At that point, Capt. Gibbs knew, a decision had to be made. Dr. Carlson had thoroughly explained his options: he could try medication, either pills or injections. He could continue with chiropractic-assisted therapy – or he could undergo surgery. “He gave me a DVD to look at and to discuss with my wife,” Skip remembers. “I asked a thousand questions, and we reviewed all the information.”
They were both apprehensive about the surgery, Capt. Gibbs remembers, “but Dr. Carlson impressed me. I appreciated his straight talk. He showed me on the MRI how my spinal column was pinched, almost completely closed. He told me I barely had any fluid in my spinal column running between the upper the lower portions – and he explained that if it closed off, I could have permanent damage.”
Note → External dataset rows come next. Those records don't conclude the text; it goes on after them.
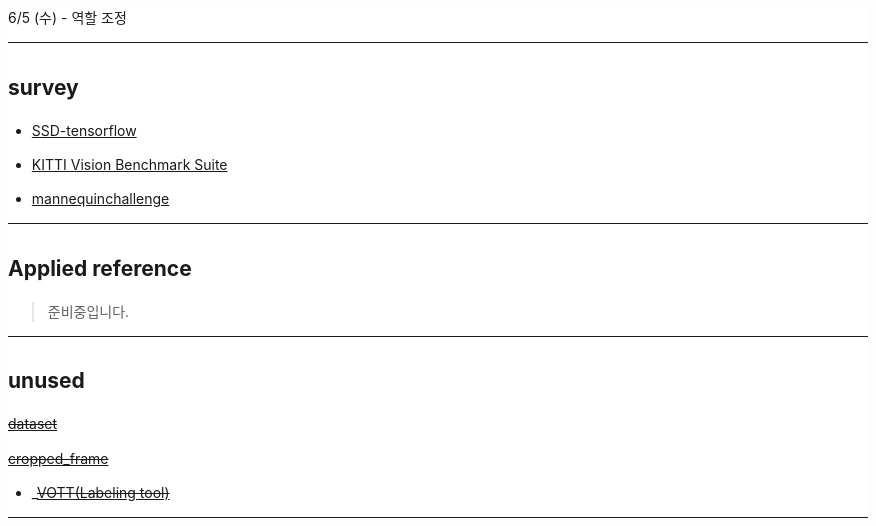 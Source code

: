 6/5 (수) - 역할 조정

---

## survey

- [SSD-tensorflow](https://github.com/balancap/SSD-Tensorflow)

- [KITTI Vision Benchmark Suite](http://www.cvlibs.net/datasets/kitti/)

- [mannequinchallenge](https://github.com/google/mannequinchallenge)



---

## Applied reference

> 준비중입니다.

---

## unused

~~[dataset](https://drive.google.com/open?id=1Kq4-xntWRRqfDeJDeFJQO7UrZr0ad7Gm)~~

~~[cropped_frame](https://drive.google.com/file/d/1QIeH_7zVEwnaaPsmO8BWLoxuz_kGcBMo/view?usp=sharing)~~

- _~~[VOTT(Labeling tool)](https://github.com/microsoft/VoTT)~~


---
Skip’s case was further complicated by his medical history: years before, he’d been diagnosed with rheumatoid arthritis, had been told he was borderline lupus, and had a bad thyroid. He’d also sustained a mild heart attack 3 or 4 years before the surgery. “I had a small stent,” he says, “and Dr. Carlson worked with my cardiovascular physician and my other doctors. He really went the extra mile to be sure I was getting the best result.”
His surgery was October 25, 2010. When he woke from anesthesia, he remembers, “all the tingling, the pain, the numbness, were all were gone. After forty years, it was all gone.”
Describing the surgery itself, Capt. Gibbs says, “Dr. Carlson put a titanium plate in there, with six screws. It was a new procedure – he went through the front of my throat.” In fact, he says, “Dr. Carlson is one of the innovators of going through the front of the throat to put the plate in. Formerly, he’d have opened the back of my neck and pried your muscles apart. But because he avoided doing that, the recovery time is cut down to about 10%.” And as for post-operative pain, Skip admits to some discomfort: “maybe a day or two worth” – and adds that he stopped taking post-operative pain medication on day three.
Today, he defies anyone to find the scar on his neck. “The surgical cut was so clean and so smooth that as it healed, it just looks like a normal wrinkle. I actually have to tell somebody I’ve had surgery.” Nearly two years later, he remains pain free.
For Capt. Gibbs, there was another bonus. “I had scoliosis, a curvature in my neck, something I inherited from my mother,” he says, “and just off the cuff, I asked Dr. Carlson if he could straighten my neck during the surgery.” Dr. Carlson said he could – and today, Skip notes, “My neck is as straight as it can be.”